### Entries shown
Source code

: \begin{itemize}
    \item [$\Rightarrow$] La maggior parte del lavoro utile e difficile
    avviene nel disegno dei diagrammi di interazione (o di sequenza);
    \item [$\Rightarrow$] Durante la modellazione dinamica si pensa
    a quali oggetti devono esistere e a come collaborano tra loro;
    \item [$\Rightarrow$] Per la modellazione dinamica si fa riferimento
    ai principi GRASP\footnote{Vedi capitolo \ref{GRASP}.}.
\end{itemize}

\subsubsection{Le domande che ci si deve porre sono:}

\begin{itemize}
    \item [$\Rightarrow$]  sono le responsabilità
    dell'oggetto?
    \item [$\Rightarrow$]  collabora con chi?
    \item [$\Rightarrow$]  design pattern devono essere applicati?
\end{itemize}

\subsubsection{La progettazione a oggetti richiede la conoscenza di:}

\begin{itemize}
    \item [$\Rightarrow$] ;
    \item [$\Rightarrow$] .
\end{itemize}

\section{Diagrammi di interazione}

### Goal of the exercise
Taking the listing above line by line, say how many lines include the string "interazione", and give only that number.

### Completed task
2